Pembelajaran yang harus dikembangkan oleh aliran Progresivisme adalah memperhatikan
kebutuhan individual yang dipengaruhi oleh latar belakang sosial-budaya dan
mendorong untuk berpartisipasi aktif sebagai warga Negara dewasa, terlibat
dalam pengambilan keputusan, dan memiliki kemampuan dalam memecahkan masalah
pada kehidupan sehari-hari. Implementasi IPS dalam pandangan aliran filsafat
Progresivisme adalah bagaimana mata pelajaran IPS mampu membekali kepada
siswa agar dapat memecahkan permasalahan-permasalahan yang dihadapi dalam
kehidupan sehari-harinya, misalnya kemiskinan, pengangguran, kebodohan,
ketertinggalan, kenakalan remaja atau narkoba dan lainnya.
e. Rekonstruksionisme
Rekonstruksionisme; adalah aliran ini
berpendapat bahwa sekolah harus diarahkan kepada pencapaian tatanan
demokrasi yang mendunia. Aliran filsafat ini menghendaki agar setiap individu
dan kelompok tanpa mengabaikan nilai-nilai masa lalu, mampu mengembangkan
pengetahuan, teori, atau pandangan tertentu yang paling relevan dengan
kepentingan mereka melalui pemberdayaan peserta didik dalam proses pembelajaran
guna memproduksipengetahuan baru. Dalam pandangan aliran filsafat ini lebih
menekankan agar siswa dalam pembelajaran mampu menemukan (inquiri),
penemuan yang bersifat informasi baru bagi siswa berdasarkan bacaan yang ia
lakukan. Pembelajaran lebih ditekankan pada proses bukan hasilnya. Aktivitas
siswa menjadi perioritas utama dalam berlangsungnya pembelajaran.
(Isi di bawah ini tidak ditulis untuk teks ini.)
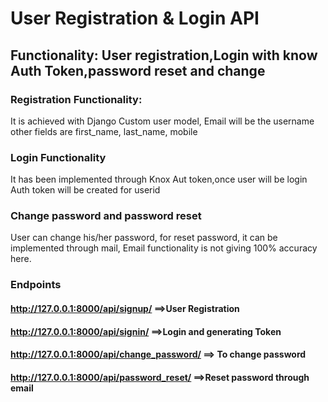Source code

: # User Registration & Login API
## Functionality: User registration,Login with know Auth Token,password reset and change

### Registration Functionality:
It is achieved with Django Custom user model, Email will be the username
other fields are first_name, last_name, mobile

### Login Functionality
It  has been implemented through Knox Aut token,once user will be login Auth token will be created for userid

### Change password and password reset
User can change his/her password, for reset password, it can be implemented through mail,
Email functionality is not giving 100% accuracy here.


### Endpoints
#### http://127.0.0.1:8000/api/signup/  ==>User Registration
#### http://127.0.0.1:8000/api/signin/ ==>Login and generating Token
#### http://127.0.0.1:8000/api/change_password/ ==> To change password
#### http://127.0.0.1:8000/api/password_reset/ ==>Reset password through email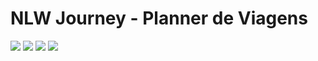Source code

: # NLW Journey - Planner de Viagens

<div style="display:inline-block">
        <picture>
                <source media="(prefers-color-scheme: light)" srcset="https://img.shields.io/badge/Java-black?style=for-the-badge&logo=OpenJDK&logoColor=white">
                <img src="https://img.shields.io/badge/Java-white?style=for-the-badge&logo=OpenJDK&logoColor=black" />
        </picture>
        <picture>
                <source media="(prefers-color-scheme: light)" srcset="https://img.shields.io/badge/Maven-black?style=for-the-badge&logo=ApacheMaven&logoColor=white">
                <img src="https://img.shields.io/badge/Maven-white?style=for-the-badge&logo=ApacheMaven&logoColor=black" />
        </picture>
        <picture>
                <source media="(prefers-color-scheme: light)" srcset="https://img.shields.io/badge/Spring_Boot-black?style=for-the-badge&logo=SpringBoot&logoColor=white">
                <img src="https://img.shields.io/badge/Spring_Boot-white?style=for-the-badge&logo=SpringBoot&logoColor=black" />
        </picture>
        <picture>
                <source media="(prefers-color-scheme: light)" srcset="https://img.shields.io/badge/FlyWay-black?style=for-the-badge&logo=FlyWay&logoColor=white">
                <img src="https://img.shields.io/badge/FlyWay-white?style=for-the-badge&logo=FlyWay&logoColor=black" />
        </picture>
</div>
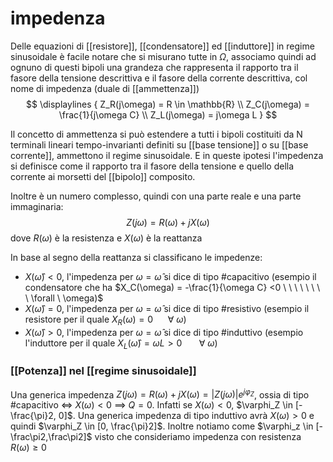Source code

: # impedenza
Delle equazioni di [[resistore]], [[condensatore]] ed [[induttore]] in regime sinusoidale è facile notare che si misurano tutte in $\Omega$, associamo quindi ad ognuno di questi bipoli una grandeza che rappresenta il rapporto tra il fasore della tensione descrittiva e il fasore della corrente descrittiva, col nome di impedenza (duale di [[ammettenza]])
$$
	\displaylines
	{
	Z_R(j\omega) = R \in \mathbb{R} \\
	Z_C(j\omega) = \frac{1}{j\omega C} \\
	Z_L(j\omega) = j\omega L
	}
$$

Il concetto di ammettenza si può estendere a tutti i bipoli costituiti da N terminali lineari tempo-invarianti definiti su [[base tensione]] o su [[base corrente]], ammettono il regime sinusoidale. E in queste ipotesi l'impedenza si definisce come il rapporto tra il fasore della tensione e quello della corrente ai morsetti del [[bipolo]] composito.

Inoltre è un numero complesso, quindi con una parte reale e una parte immaginaria:
$$Z(j\omega) = R(\omega) + jX(\omega)$$ 
dove $R(\omega)$ è la resistenza e $X(\omega)$ è la reattanza

In base al segno della reattanza si classificano le impedenze:
- $X(\hat{\omega}) < 0$, l'impedenza per $\omega = \hat{\omega}$ si dice di tipo #capacitivo (esempio il condensatore che ha $X_C(\omega) = -\frac{1}{\omega C} <0 \ \ \ \ \ \ \ \ \forall \ \omega)$
- $X(\hat{\omega}) = 0$, l'impedenza per $\omega = \hat{\omega}$ si dice di tipo #resistivo (esempio il resistore per il quale $X_R(\omega) = 0 \ \ \ \ \ \ \forall \ \omega$)
- $X(\hat{\omega}) > 0$, l'impedenza per $\omega = \hat{\omega}$ si dice di tipo #induttivo (esempio l'induttore per il quale $X_L(\hat{\omega}) = \omega L > 0 \ \ \ \ \ \ \ \forall \ \omega$) 

### [[Potenza]] nel [[regime sinusoidale]]
Una generica impedenza $Z(j\omega) = R(\omega) + jX(\omega) = |Z(j\omega)|e^{j\varphi_Z}$, ossia di tipo #capacitivo <=> $X(\omega) < 0$ ==> $Q = 0$. Infatti se $X(\omega) < 0$, $\varphi_Z \in [-\frac{\pi}2, 0]$.
Una generica impedenza di tipo induttivo avrà $X(\omega) > 0$ e quindi $\varphi_Z \in [0, \frac{\pi}2]$.
Inoltre notiamo come $\varphi_z \in [-\frac\pi2,\frac\pi2]$ visto che consideriamo impedenza con resistenza $R(\omega) \geq 0$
Dalam implementasi pembelajaran IPS , misalnya siswa
mempelajari fakta-fakta disekelilingnya, berdasarkan fakta tersebut siswa
menemukan definisi mengenai sesuatu, tanpa harus didefinisikan terlebih dahulu
oleh guru. Misalnya dalam pelajaran ekonomi diperkenalkan adanya fakta
orang-orang yang mekakukan kegiatan jual – beli. Setelah melihat aktivitas
orang-orang tersebut akhirnya siswa menemukan definisi mengenai penjualan,
pembelian, penawaran, pasar, uang dan lainnya dalam aktivitas jual-beli. Dengan
demikian guru tidak menjelaskan atau membuat definisi, tetapi dari fakta-fakta
tersebut siswalah yang aktif melihat fakta dan dapat mendifinisikannya.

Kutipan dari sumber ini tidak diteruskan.